> What you have to do
Your answer is the lines below, exactly, from the one that contains "### VM-Based PXE Server" through the one that contains "To create an", both included.

━━━━━ Available data

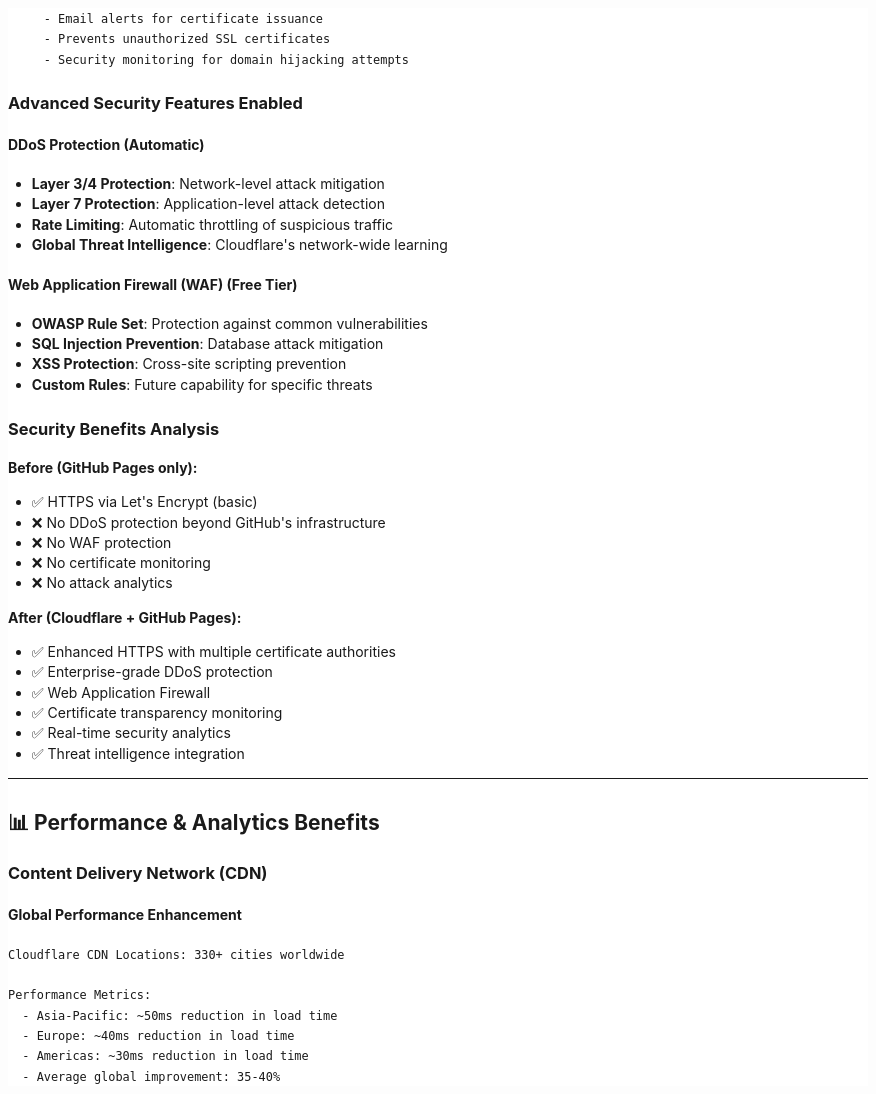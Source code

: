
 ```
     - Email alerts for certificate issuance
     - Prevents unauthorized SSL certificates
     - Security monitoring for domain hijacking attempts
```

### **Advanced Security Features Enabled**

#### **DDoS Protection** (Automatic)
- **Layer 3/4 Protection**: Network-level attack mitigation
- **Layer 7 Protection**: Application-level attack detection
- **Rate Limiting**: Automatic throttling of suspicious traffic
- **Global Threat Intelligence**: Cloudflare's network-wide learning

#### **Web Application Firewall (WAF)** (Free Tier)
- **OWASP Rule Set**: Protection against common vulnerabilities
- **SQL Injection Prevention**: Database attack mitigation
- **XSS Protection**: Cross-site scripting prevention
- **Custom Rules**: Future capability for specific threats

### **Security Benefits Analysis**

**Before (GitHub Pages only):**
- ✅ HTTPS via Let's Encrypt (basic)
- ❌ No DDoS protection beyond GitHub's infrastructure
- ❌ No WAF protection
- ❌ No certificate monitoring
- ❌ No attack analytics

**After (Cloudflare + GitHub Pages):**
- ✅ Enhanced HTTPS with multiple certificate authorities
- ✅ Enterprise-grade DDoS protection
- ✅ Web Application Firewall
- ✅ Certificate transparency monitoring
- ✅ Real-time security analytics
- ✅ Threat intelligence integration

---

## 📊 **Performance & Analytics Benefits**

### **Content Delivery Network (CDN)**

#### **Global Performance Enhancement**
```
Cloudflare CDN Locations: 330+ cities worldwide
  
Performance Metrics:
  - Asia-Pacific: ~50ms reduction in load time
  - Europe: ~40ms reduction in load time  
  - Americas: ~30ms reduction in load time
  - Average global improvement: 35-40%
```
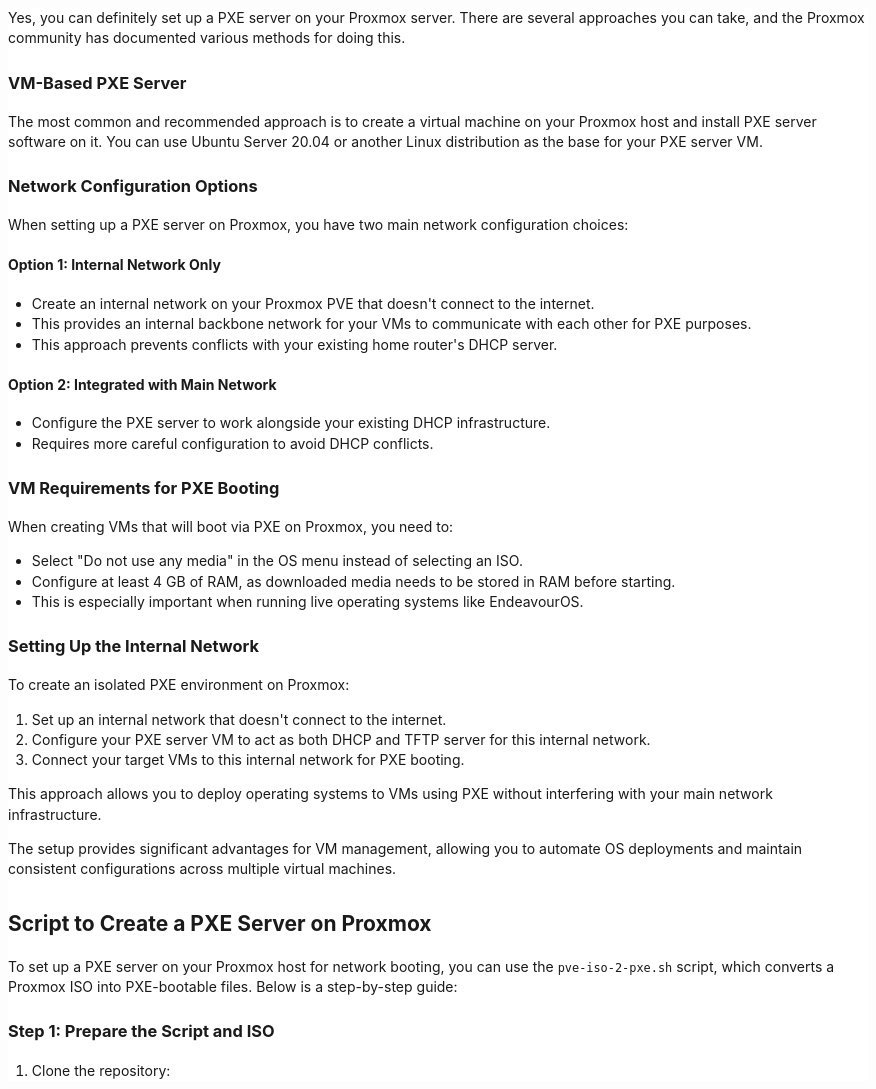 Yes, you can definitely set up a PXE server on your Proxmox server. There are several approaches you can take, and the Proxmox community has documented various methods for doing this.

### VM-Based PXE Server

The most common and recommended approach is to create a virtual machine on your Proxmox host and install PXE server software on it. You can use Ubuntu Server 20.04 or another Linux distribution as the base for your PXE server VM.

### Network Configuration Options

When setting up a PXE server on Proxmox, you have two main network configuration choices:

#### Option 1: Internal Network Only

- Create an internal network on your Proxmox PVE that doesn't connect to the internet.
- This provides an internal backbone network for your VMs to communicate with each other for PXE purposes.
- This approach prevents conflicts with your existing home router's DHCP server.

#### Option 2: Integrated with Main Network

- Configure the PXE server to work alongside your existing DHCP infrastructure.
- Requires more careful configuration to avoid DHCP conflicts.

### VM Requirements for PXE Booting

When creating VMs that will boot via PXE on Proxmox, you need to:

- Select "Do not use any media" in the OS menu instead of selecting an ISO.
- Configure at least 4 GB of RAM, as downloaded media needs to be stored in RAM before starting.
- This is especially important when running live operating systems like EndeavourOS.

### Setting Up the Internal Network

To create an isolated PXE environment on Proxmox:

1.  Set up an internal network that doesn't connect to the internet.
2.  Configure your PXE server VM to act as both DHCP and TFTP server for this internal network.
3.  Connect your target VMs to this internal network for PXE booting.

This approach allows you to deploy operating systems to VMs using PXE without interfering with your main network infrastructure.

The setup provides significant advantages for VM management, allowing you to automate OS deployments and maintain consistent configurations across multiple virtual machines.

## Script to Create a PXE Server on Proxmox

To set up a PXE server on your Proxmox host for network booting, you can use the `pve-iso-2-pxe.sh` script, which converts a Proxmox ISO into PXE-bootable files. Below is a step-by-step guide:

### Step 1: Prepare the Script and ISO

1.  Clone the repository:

━━━━━━━━━━

> Reply to the exercise
### VM-Based PXE Server

The most common and recommended approach is to create a virtual machine on your Proxmox host and install PXE server software on it. You can use Ubuntu Server 20.04 or another Linux distribution as the base for your PXE server VM.

### Network Configuration Options

When setting up a PXE server on Proxmox, you have two main network configuration choices:

#### Option 1: Internal Network Only

- Create an internal network on your Proxmox PVE that doesn't connect to the internet.
- This provides an internal backbone network for your VMs to communicate with each other for PXE purposes.
- This approach prevents conflicts with your existing home router's DHCP server.

#### Option 2: Integrated with Main Network

- Configure the PXE server to work alongside your existing DHCP infrastructure.
- Requires more careful configuration to avoid DHCP conflicts.

### VM Requirements for PXE Booting

When creating VMs that will boot via PXE on Proxmox, you need to:

- Select "Do not use any media" in the OS menu instead of selecting an ISO.
- Configure at least 4 GB of RAM, as downloaded media needs to be stored in RAM before starting.
- This is especially important when running live operating systems like EndeavourOS.

### Setting Up the Internal Network

To create an isolated PXE environment on Proxmox:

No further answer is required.